WHAT YOU ARE ASKED TO DO →
In the material below, find every line containing "begin" and copy that line.

TASK INPUT →

____________

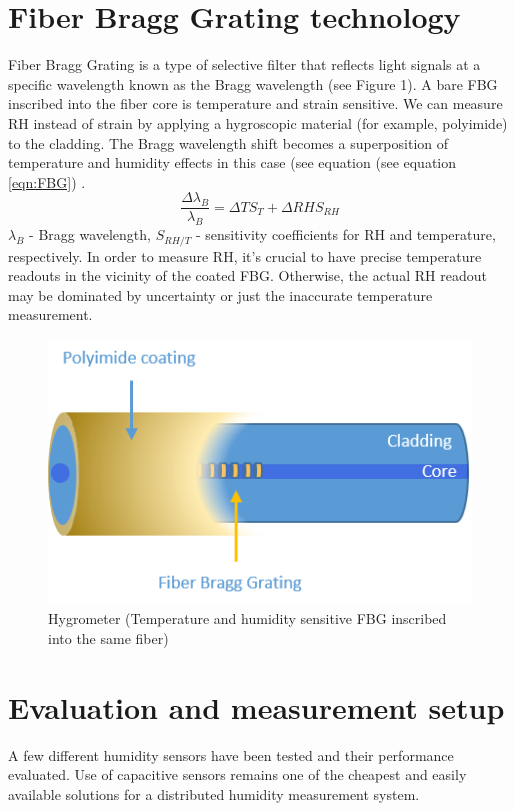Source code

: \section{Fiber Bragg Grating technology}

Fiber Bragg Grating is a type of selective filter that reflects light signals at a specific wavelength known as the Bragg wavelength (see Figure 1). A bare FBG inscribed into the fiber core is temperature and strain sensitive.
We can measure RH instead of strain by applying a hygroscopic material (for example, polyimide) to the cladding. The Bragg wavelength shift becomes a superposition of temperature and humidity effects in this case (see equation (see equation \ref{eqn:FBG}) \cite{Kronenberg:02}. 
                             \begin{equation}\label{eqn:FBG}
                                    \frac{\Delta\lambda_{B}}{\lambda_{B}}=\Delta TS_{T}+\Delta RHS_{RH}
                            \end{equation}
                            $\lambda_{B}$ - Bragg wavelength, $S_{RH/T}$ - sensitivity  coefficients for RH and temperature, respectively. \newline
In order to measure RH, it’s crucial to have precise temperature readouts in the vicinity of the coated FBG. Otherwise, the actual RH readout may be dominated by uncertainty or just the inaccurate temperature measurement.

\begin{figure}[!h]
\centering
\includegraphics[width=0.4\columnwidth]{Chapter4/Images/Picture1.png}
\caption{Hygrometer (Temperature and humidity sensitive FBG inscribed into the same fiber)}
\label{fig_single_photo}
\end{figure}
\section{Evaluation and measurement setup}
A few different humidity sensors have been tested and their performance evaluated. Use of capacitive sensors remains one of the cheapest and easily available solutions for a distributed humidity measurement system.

____________

EXERCISE RESULT →
                             \begin{equation}\label{eqn:FBG}
\begin{figure}[!h]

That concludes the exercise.